Abstract

Abstract There are many ways to trace the trajectory of the historical novel in Latin America. This genre is linked to one of its many subgenres: the dictator novel (which has also been called the dictatorship novel, the term used here to more broadly encompass novels that do not exclusively focus on the figure of the dictator, but portray dictatorship). One of the first historical novels in Latin America, Jorge Mármol’s Amalia (1851), is not coincidentally also Latin America’s first novel of dictatorship. This chapter analyzes the nature of historical fiction and how it has evolved in Latin America through the lens of the of the dictatorship novel.

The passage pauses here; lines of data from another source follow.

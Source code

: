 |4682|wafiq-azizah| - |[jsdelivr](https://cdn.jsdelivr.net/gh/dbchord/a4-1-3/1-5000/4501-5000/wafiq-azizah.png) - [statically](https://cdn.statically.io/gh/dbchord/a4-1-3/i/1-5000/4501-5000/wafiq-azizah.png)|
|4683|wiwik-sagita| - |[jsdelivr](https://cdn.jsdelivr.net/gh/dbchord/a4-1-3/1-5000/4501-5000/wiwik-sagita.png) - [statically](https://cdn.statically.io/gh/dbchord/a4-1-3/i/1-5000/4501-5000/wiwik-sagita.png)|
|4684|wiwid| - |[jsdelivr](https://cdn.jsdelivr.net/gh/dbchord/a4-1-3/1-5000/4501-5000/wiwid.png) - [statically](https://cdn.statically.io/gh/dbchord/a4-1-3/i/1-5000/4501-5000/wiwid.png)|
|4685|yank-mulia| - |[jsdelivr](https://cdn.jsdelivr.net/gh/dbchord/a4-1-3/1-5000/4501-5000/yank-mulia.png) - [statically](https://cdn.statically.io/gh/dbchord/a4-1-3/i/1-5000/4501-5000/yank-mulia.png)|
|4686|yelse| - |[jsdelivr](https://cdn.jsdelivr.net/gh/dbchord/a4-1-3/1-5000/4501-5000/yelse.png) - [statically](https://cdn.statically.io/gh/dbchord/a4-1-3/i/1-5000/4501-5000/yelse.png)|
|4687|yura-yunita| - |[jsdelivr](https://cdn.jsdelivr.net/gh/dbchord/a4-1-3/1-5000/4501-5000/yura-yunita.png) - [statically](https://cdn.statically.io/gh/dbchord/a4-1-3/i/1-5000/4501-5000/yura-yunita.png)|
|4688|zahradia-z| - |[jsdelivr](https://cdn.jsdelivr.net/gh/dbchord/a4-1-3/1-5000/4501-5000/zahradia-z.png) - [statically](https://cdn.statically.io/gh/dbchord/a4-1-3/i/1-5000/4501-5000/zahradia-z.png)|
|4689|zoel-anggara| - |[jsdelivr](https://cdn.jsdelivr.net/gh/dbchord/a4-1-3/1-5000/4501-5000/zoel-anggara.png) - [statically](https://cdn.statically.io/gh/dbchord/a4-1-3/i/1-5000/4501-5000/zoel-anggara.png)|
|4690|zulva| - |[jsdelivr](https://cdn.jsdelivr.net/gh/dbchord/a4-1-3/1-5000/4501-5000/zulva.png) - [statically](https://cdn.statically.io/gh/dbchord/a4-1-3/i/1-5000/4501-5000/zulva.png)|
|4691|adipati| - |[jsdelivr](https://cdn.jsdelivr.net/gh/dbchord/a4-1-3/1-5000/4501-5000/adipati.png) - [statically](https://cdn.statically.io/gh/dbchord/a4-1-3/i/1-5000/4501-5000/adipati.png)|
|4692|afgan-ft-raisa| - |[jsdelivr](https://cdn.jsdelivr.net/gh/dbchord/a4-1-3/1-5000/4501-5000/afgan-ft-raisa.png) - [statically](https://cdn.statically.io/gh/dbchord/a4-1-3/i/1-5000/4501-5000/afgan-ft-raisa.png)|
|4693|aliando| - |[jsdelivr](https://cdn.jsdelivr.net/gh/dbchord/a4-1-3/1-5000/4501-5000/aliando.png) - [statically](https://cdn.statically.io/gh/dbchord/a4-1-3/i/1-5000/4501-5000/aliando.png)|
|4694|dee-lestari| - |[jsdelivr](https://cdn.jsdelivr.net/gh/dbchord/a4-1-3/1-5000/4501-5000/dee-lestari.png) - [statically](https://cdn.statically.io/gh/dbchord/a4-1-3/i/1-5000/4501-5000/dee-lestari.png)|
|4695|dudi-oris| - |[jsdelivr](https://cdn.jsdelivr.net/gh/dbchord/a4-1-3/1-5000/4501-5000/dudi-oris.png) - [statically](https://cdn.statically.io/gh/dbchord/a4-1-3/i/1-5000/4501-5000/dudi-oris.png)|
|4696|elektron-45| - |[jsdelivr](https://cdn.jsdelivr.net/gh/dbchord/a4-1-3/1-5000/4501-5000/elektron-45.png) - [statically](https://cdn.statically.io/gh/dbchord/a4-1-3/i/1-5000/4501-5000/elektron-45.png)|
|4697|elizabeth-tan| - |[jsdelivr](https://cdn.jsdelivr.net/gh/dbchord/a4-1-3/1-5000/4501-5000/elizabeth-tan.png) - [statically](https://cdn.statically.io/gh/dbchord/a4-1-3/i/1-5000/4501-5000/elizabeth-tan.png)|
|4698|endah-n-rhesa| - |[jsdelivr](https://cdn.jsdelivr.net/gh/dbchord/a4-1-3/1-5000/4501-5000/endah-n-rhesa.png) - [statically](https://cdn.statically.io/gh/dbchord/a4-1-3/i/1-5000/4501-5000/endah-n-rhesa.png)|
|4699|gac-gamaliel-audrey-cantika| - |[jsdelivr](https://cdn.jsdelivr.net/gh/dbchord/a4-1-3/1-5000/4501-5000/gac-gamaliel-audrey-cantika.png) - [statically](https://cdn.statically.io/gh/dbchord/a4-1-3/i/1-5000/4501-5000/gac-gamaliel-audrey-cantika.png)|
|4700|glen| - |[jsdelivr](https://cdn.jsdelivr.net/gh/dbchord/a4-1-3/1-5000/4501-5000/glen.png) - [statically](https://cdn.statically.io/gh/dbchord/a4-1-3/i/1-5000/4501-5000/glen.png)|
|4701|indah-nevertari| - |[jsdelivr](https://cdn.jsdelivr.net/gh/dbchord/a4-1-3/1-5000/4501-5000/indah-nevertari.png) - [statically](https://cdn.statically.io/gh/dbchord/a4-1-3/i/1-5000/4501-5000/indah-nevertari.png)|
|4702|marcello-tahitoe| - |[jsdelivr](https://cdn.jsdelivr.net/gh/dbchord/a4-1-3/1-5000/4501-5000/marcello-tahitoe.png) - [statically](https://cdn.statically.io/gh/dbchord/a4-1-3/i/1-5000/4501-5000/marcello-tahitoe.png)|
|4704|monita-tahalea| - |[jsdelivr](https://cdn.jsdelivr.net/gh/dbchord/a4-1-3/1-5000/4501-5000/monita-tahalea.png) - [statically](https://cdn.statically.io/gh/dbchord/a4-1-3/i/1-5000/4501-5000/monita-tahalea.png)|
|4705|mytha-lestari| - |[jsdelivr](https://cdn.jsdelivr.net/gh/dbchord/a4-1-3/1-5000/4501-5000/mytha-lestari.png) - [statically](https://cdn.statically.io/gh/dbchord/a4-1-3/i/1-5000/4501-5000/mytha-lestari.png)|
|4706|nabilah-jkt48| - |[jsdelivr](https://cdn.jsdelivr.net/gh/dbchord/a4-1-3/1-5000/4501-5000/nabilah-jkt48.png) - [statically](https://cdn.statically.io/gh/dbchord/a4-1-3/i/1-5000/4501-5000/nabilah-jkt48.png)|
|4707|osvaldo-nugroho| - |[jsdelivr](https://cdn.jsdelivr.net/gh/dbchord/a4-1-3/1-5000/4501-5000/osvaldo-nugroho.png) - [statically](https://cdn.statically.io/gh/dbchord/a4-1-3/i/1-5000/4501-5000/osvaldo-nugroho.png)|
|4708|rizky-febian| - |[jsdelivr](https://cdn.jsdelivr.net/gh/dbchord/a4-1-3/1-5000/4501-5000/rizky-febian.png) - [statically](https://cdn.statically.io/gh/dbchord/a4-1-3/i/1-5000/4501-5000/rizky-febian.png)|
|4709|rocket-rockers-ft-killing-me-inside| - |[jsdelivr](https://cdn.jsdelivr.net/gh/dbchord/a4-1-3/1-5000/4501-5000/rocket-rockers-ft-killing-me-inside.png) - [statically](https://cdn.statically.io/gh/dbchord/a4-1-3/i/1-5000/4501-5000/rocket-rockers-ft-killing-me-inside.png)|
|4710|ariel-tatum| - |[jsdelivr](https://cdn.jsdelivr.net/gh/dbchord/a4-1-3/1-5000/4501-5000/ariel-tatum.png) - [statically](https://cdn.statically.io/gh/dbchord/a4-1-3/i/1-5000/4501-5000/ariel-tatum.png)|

It shows how key dictatorship novels from the nineteenth to twenty-first centuries epitomize the main tendencies of historical fiction during each period. The chapter examines various novels of dictatorship to illustrate the major characteristics of Latin American historical fiction (e.g., exploration of national identity, magical realism, historical symbolism, and intertextuality) and the major changes in the genre of historical fiction (and dictatorship novel subgenre) since its inception (including the turn toward feminism and postcolonialism, and the transition from the portrayal of concrete dictatorships directly experienced to the memory of dictatorship by second-generation writers). The chapter also relates dictatorship novels to other historical novels that are outside the dictatorship novel subgenre to further illustrate the connection between the development of the dictatorship novel and that of the Latin American historical novel.